Excerpts from a dataset:
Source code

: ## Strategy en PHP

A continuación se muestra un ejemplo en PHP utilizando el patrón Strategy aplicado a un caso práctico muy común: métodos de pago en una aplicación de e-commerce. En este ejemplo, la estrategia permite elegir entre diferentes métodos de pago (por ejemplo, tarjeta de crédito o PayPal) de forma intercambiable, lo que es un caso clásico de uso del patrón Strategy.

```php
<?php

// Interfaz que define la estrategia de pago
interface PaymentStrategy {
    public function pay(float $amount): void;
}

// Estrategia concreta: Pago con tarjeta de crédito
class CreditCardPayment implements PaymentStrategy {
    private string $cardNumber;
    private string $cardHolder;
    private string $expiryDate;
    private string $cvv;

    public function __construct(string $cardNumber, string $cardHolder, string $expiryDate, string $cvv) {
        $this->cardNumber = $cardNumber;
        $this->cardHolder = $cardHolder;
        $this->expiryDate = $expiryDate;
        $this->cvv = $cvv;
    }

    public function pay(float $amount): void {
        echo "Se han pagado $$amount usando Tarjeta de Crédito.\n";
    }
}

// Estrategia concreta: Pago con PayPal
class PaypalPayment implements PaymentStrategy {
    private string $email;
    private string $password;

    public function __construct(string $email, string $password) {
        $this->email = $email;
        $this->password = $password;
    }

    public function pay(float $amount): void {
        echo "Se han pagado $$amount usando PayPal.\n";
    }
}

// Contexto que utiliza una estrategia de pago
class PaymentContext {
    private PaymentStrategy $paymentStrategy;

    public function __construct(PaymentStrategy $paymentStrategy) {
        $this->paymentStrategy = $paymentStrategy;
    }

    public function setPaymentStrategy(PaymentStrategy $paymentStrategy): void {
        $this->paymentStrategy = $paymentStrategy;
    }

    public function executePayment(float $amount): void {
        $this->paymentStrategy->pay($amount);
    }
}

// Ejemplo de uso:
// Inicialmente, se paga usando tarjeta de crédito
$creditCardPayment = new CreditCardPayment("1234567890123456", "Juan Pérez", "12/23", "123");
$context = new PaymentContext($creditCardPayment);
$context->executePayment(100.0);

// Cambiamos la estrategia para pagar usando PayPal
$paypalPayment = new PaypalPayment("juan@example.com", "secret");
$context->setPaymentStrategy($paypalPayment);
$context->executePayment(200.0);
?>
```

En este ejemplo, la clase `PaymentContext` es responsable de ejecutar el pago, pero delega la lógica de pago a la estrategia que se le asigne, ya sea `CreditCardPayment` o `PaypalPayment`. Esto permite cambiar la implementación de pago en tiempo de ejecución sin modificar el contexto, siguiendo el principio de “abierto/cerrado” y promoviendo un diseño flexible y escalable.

▶ TASK DIRECTIONS: Repeat the data. Keep every word the same.

▶ ANSWER BOX:
Source code

: ## Strategy en PHP

A continuación se muestra un ejemplo en PHP utilizando el patrón Strategy aplicado a un caso práctico muy común: métodos de pago en una aplicación de e-commerce. En este ejemplo, la estrategia permite elegir entre diferentes métodos de pago (por ejemplo, tarjeta de crédito o PayPal) de forma intercambiable, lo que es un caso clásico de uso del patrón Strategy.

```php
<?php

// Interfaz que define la estrategia de pago
interface PaymentStrategy {
    public function pay(float $amount): void;
}

// Estrategia concreta: Pago con tarjeta de crédito
class CreditCardPayment implements PaymentStrategy {
    private string $cardNumber;
    private string $cardHolder;
    private string $expiryDate;
    private string $cvv;

    public function __construct(string $cardNumber, string $cardHolder, string $expiryDate, string $cvv) {
        $this->cardNumber = $cardNumber;
        $this->cardHolder = $cardHolder;
        $this->expiryDate = $expiryDate;
        $this->cvv = $cvv;
    }

    public function pay(float $amount): void {
        echo "Se han pagado $$amount usando Tarjeta de Crédito.\n";
    }
}

// Estrategia concreta: Pago con PayPal
class PaypalPayment implements PaymentStrategy {
    private string $email;
    private string $password;

    public function __construct(string $email, string $password) {
        $this->email = $email;
        $this->password = $password;
    }

    public function pay(float $amount): void {
        echo "Se han pagado $$amount usando PayPal.\n";
    }
}

// Contexto que utiliza una estrategia de pago
class PaymentContext {
    private PaymentStrategy $paymentStrategy;

    public function __construct(PaymentStrategy $paymentStrategy) {
        $this->paymentStrategy = $paymentStrategy;
    }

    public function setPaymentStrategy(PaymentStrategy $paymentStrategy): void {
        $this->paymentStrategy = $paymentStrategy;
    }

    public function executePayment(float $amount): void {
        $this->paymentStrategy->pay($amount);
    }
}

// Ejemplo de uso:
// Inicialmente, se paga usando tarjeta de crédito
$creditCardPayment = new CreditCardPayment("1234567890123456", "Juan Pérez", "12/23", "123");
$context = new PaymentContext($creditCardPayment);
$context->executePayment(100.0);

// Cambiamos la estrategia para pagar usando PayPal
$paypalPayment = new PaypalPayment("juan@example.com", "secret");
$context->setPaymentStrategy($paypalPayment);
$context->executePayment(200.0);
?>
```

En este ejemplo, la clase `PaymentContext` es responsable de ejecutar el pago, pero delega la lógica de pago a la estrategia que se le asigne, ya sea `CreditCardPayment` o `PaypalPayment`. Esto permite cambiar la implementación de pago en tiempo de ejecución sin modificar el contexto, siguiendo el principio de “abierto/cerrado” y promoviendo un diseño flexible y escalable.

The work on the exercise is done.